#### PROBLEM REQUIREMENTS:
Every line below needs to be transcribed without alteration, and no image may be carried over.

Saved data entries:
▽

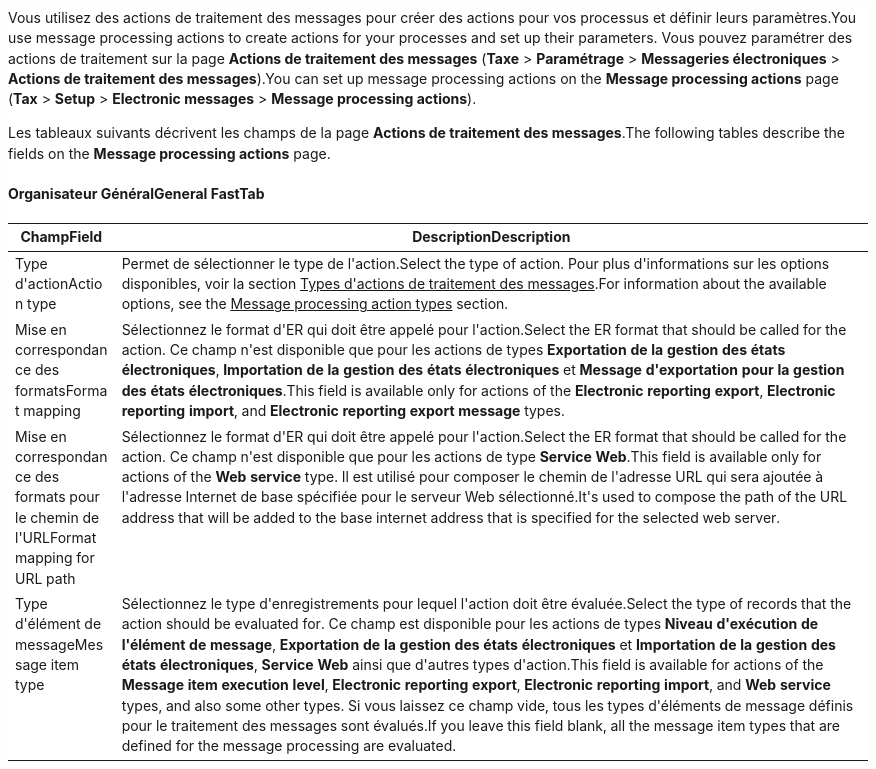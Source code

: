 <span data-ttu-id="c94cd-371">Vous utilisez des actions de traitement des messages pour créer des actions pour vos processus et définir leurs paramètres.</span><span class="sxs-lookup"><span data-stu-id="c94cd-371">You use message processing actions to create actions for your processes and set up their parameters.</span></span> <span data-ttu-id="c94cd-372">Vous pouvez paramétrer des actions de traitement sur la page **Actions de traitement des messages** (**Taxe** \> **Paramétrage** \> **Messageries électroniques** \> **Actions de traitement des messages**).</span><span class="sxs-lookup"><span data-stu-id="c94cd-372">You can set up message processing actions on the **Message processing actions** page (**Tax** \> **Setup** \> **Electronic messages** \> **Message processing actions**).</span></span>

<span data-ttu-id="c94cd-373">Les tableaux suivants décrivent les champs de la page **Actions de traitement des messages**.</span><span class="sxs-lookup"><span data-stu-id="c94cd-373">The following tables describe the fields on the **Message processing actions** page.</span></span>

#### <a name="general-fasttab"></a><span data-ttu-id="c94cd-374">Organisateur Général</span><span class="sxs-lookup"><span data-stu-id="c94cd-374">General FastTab</span></span>

| <span data-ttu-id="c94cd-375">Champ</span><span class="sxs-lookup"><span data-stu-id="c94cd-375">Field</span></span>                       | <span data-ttu-id="c94cd-376">Description</span><span class="sxs-lookup"><span data-stu-id="c94cd-376">Description</span></span> |
|-----------------------------|-------------|
| <span data-ttu-id="c94cd-377">Type d'action</span><span class="sxs-lookup"><span data-stu-id="c94cd-377">Action type</span></span>                 | <span data-ttu-id="c94cd-378">Permet de sélectionner le type de l'action.</span><span class="sxs-lookup"><span data-stu-id="c94cd-378">Select the type of action.</span></span> <span data-ttu-id="c94cd-379">Pour plus d'informations sur les options disponibles, voir la section [Types d'actions de traitement des messages](#message-processing-action-types).</span><span class="sxs-lookup"><span data-stu-id="c94cd-379">For information about the available options, see the [Message processing action types](#message-processing-action-types) section.</span></span> |
| <span data-ttu-id="c94cd-380">Mise en correspondance des formats</span><span class="sxs-lookup"><span data-stu-id="c94cd-380">Format mapping</span></span>              | <span data-ttu-id="c94cd-381">Sélectionnez le format d'ER qui doit être appelé pour l'action.</span><span class="sxs-lookup"><span data-stu-id="c94cd-381">Select the ER format that should be called for the action.</span></span> <span data-ttu-id="c94cd-382">Ce champ n'est disponible que pour les actions de types **Exportation de la gestion des états électroniques**, **Importation de la gestion des états électroniques** et **Message d'exportation pour la gestion des états électroniques**.</span><span class="sxs-lookup"><span data-stu-id="c94cd-382">This field is available only for actions of the **Electronic reporting export**, **Electronic reporting import**, and **Electronic reporting export message** types.</span></span> |
| <span data-ttu-id="c94cd-383">Mise en correspondance des formats pour le chemin de l'URL</span><span class="sxs-lookup"><span data-stu-id="c94cd-383">Format mapping for URL path</span></span> | <span data-ttu-id="c94cd-384">Sélectionnez le format d'ER qui doit être appelé pour l'action.</span><span class="sxs-lookup"><span data-stu-id="c94cd-384">Select the ER format that should be called for the action.</span></span> <span data-ttu-id="c94cd-385">Ce champ n'est disponible que pour les actions de type **Service Web**.</span><span class="sxs-lookup"><span data-stu-id="c94cd-385">This field is available only for actions of the **Web service** type.</span></span> <span data-ttu-id="c94cd-386">Il est utilisé pour composer le chemin de l'adresse URL qui sera ajoutée à l'adresse Internet de base spécifiée pour le serveur Web sélectionné.</span><span class="sxs-lookup"><span data-stu-id="c94cd-386">It's used to compose the path of the URL address that will be added to the base internet address that is specified for the selected web server.</span></span> |
| <span data-ttu-id="c94cd-387">Type d'élément de message</span><span class="sxs-lookup"><span data-stu-id="c94cd-387">Message item type</span></span>           | <span data-ttu-id="c94cd-388">Sélectionnez le type d'enregistrements pour lequel l'action doit être évaluée.</span><span class="sxs-lookup"><span data-stu-id="c94cd-388">Select the type of records that the action should be evaluated for.</span></span> <span data-ttu-id="c94cd-389">Ce champ est disponible pour les actions de types **Niveau d'exécution de l'élément de message**, **Exportation de la gestion des états électroniques** et **Importation de la gestion des états électroniques**, **Service Web** ainsi que d'autres types d'action.</span><span class="sxs-lookup"><span data-stu-id="c94cd-389">This field is available for actions of the **Message item execution level**, **Electronic reporting export**, **Electronic reporting import**, and **Web service** types, and also some other types.</span></span> <span data-ttu-id="c94cd-390">Si vous laissez ce champ vide, tous les types d'éléments de message définis pour le traitement des messages sont évalués.</span><span class="sxs-lookup"><span data-stu-id="c94cd-390">If you leave this field blank, all the message item types that are defined for the message processing are evaluated.</span></span> |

△

#### ANSWER BOX:
Source code

: <span data-ttu-id="c94cd-371">Vous utilisez des actions de traitement des messages pour créer des actions pour vos processus et définir leurs paramètres.</span><span class="sxs-lookup"><span data-stu-id="c94cd-371">You use message processing actions to create actions for your processes and set up their parameters.</span></span> <span data-ttu-id="c94cd-372">Vous pouvez paramétrer des actions de traitement sur la page **Actions de traitement des messages** (**Taxe** \> **Paramétrage** \> **Messageries électroniques** \> **Actions de traitement des messages**).</span><span class="sxs-lookup"><span data-stu-id="c94cd-372">You can set up message processing actions on the **Message processing actions** page (**Tax** \> **Setup** \> **Electronic messages** \> **Message processing actions**).</span></span>

<span data-ttu-id="c94cd-373">Les tableaux suivants décrivent les champs de la page **Actions de traitement des messages**.</span><span class="sxs-lookup"><span data-stu-id="c94cd-373">The following tables describe the fields on the **Message processing actions** page.</span></span>

#### <a name="general-fasttab"></a><span data-ttu-id="c94cd-374">Organisateur Général</span><span class="sxs-lookup"><span data-stu-id="c94cd-374">General FastTab</span></span>

| <span data-ttu-id="c94cd-375">Champ</span><span class="sxs-lookup"><span data-stu-id="c94cd-375">Field</span></span>                       | <span data-ttu-id="c94cd-376">Description</span><span class="sxs-lookup"><span data-stu-id="c94cd-376">Description</span></span> |
|-----------------------------|-------------|
| <span data-ttu-id="c94cd-377">Type d'action</span><span class="sxs-lookup"><span data-stu-id="c94cd-377">Action type</span></span>                 | <span data-ttu-id="c94cd-378">Permet de sélectionner le type de l'action.</span><span class="sxs-lookup"><span data-stu-id="c94cd-378">Select the type of action.</span></span> <span data-ttu-id="c94cd-379">Pour plus d'informations sur les options disponibles, voir la section [Types d'actions de traitement des messages](#message-processing-action-types).</span><span class="sxs-lookup"><span data-stu-id="c94cd-379">For information about the available options, see the [Message processing action types](#message-processing-action-types) section.</span></span> |
| <span data-ttu-id="c94cd-380">Mise en correspondance des formats</span><span class="sxs-lookup"><span data-stu-id="c94cd-380">Format mapping</span></span>              | <span data-ttu-id="c94cd-381">Sélectionnez le format d'ER qui doit être appelé pour l'action.</span><span class="sxs-lookup"><span data-stu-id="c94cd-381">Select the ER format that should be called for the action.</span></span> <span data-ttu-id="c94cd-382">Ce champ n'est disponible que pour les actions de types **Exportation de la gestion des états électroniques**, **Importation de la gestion des états électroniques** et **Message d'exportation pour la gestion des états électroniques**.</span><span class="sxs-lookup"><span data-stu-id="c94cd-382">This field is available only for actions of the **Electronic reporting export**, **Electronic reporting import**, and **Electronic reporting export message** types.</span></span> |
| <span data-ttu-id="c94cd-383">Mise en correspondance des formats pour le chemin de l'URL</span><span class="sxs-lookup"><span data-stu-id="c94cd-383">Format mapping for URL path</span></span> | <span data-ttu-id="c94cd-384">Sélectionnez le format d'ER qui doit être appelé pour l'action.</span><span class="sxs-lookup"><span data-stu-id="c94cd-384">Select the ER format that should be called for the action.</span></span> <span data-ttu-id="c94cd-385">Ce champ n'est disponible que pour les actions de type **Service Web**.</span><span class="sxs-lookup"><span data-stu-id="c94cd-385">This field is available only for actions of the **Web service** type.</span></span> <span data-ttu-id="c94cd-386">Il est utilisé pour composer le chemin de l'adresse URL qui sera ajoutée à l'adresse Internet de base spécifiée pour le serveur Web sélectionné.</span><span class="sxs-lookup"><span data-stu-id="c94cd-386">It's used to compose the path of the URL address that will be added to the base internet address that is specified for the selected web server.</span></span> |
| <span data-ttu-id="c94cd-387">Type d'élément de message</span><span class="sxs-lookup"><span data-stu-id="c94cd-387">Message item type</span></span>           | <span data-ttu-id="c94cd-388">Sélectionnez le type d'enregistrements pour lequel l'action doit être évaluée.</span><span class="sxs-lookup"><span data-stu-id="c94cd-388">Select the type of records that the action should be evaluated for.</span></span> <span data-ttu-id="c94cd-389">Ce champ est disponible pour les actions de types **Niveau d'exécution de l'élément de message**, **Exportation de la gestion des états électroniques** et **Importation de la gestion des états électroniques**, **Service Web** ainsi que d'autres types d'action.</span><span class="sxs-lookup"><span data-stu-id="c94cd-389">This field is available for actions of the **Message item execution level**, **Electronic reporting export**, **Electronic reporting import**, and **Web service** types, and also some other types.</span></span> <span data-ttu-id="c94cd-390">Si vous laissez ce champ vide, tous les types d'éléments de message définis pour le traitement des messages sont évalués.</span><span class="sxs-lookup"><span data-stu-id="c94cd-390">If you leave this field blank, all the message item types that are defined for the message processing are evaluated.</span></span> |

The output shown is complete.